● Work order
Exactly as they appear, output all of the records. Skip any images.

● Exercise data
====

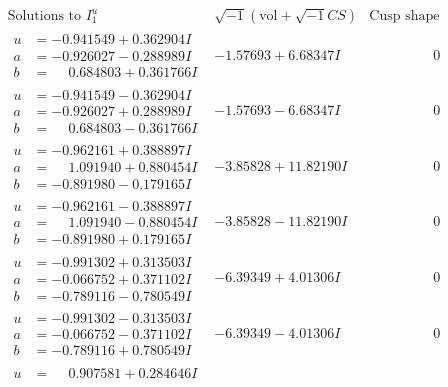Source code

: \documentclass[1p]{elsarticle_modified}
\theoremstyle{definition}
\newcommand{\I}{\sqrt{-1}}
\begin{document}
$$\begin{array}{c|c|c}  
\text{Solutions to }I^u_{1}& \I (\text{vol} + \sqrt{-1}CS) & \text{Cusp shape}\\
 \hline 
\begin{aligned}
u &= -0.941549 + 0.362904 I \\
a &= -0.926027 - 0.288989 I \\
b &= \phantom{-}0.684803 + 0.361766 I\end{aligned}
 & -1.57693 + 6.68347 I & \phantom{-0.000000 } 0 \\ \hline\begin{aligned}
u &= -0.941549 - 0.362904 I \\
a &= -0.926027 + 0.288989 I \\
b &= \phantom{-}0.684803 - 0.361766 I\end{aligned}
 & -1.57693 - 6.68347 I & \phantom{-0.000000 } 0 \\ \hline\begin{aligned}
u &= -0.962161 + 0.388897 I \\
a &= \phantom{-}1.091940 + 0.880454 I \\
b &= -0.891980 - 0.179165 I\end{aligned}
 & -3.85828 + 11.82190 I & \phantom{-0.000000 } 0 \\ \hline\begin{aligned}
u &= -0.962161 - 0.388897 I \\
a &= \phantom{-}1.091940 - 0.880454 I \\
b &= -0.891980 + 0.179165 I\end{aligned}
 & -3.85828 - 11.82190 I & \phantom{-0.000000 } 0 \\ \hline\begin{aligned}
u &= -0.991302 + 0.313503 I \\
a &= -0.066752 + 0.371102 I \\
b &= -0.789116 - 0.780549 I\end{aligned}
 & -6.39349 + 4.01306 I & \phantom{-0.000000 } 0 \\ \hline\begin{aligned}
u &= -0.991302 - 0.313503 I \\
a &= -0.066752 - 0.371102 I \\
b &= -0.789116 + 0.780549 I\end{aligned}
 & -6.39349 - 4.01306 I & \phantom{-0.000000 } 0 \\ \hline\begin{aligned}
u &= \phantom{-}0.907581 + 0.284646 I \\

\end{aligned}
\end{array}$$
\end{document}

====

● Answer space
Source code

: \documentclass[1p]{elsarticle_modified}
\theoremstyle{definition}
\newcommand{\I}{\sqrt{-1}}
\begin{document}
$$\begin{array}{c|c|c}  
\text{Solutions to }I^u_{1}& \I (\text{vol} + \sqrt{-1}CS) & \text{Cusp shape}\\
 \hline 
\begin{aligned}
u &= -0.941549 + 0.362904 I \\
a &= -0.926027 - 0.288989 I \\
b &= \phantom{-}0.684803 + 0.361766 I\end{aligned}
 & -1.57693 + 6.68347 I & \phantom{-0.000000 } 0 \\ \hline\begin{aligned}
u &= -0.941549 - 0.362904 I \\
a &= -0.926027 + 0.288989 I \\
b &= \phantom{-}0.684803 - 0.361766 I\end{aligned}
 & -1.57693 - 6.68347 I & \phantom{-0.000000 } 0 \\ \hline\begin{aligned}
u &= -0.962161 + 0.388897 I \\
a &= \phantom{-}1.091940 + 0.880454 I \\
b &= -0.891980 - 0.179165 I\end{aligned}
 & -3.85828 + 11.82190 I & \phantom{-0.000000 } 0 \\ \hline\begin{aligned}
u &= -0.962161 - 0.388897 I \\
a &= \phantom{-}1.091940 - 0.880454 I \\
b &= -0.891980 + 0.179165 I\end{aligned}
 & -3.85828 - 11.82190 I & \phantom{-0.000000 } 0 \\ \hline\begin{aligned}
u &= -0.991302 + 0.313503 I \\
a &= -0.066752 + 0.371102 I \\
b &= -0.789116 - 0.780549 I\end{aligned}
 & -6.39349 + 4.01306 I & \phantom{-0.000000 } 0 \\ \hline\begin{aligned}
u &= -0.991302 - 0.313503 I \\
a &= -0.066752 - 0.371102 I \\
b &= -0.789116 + 0.780549 I\end{aligned}
 & -6.39349 - 4.01306 I & \phantom{-0.000000 } 0 \\ \hline\begin{aligned}
u &= \phantom{-}0.907581 + 0.284646 I \\

\end{aligned}
\end{array}$$
\end{document}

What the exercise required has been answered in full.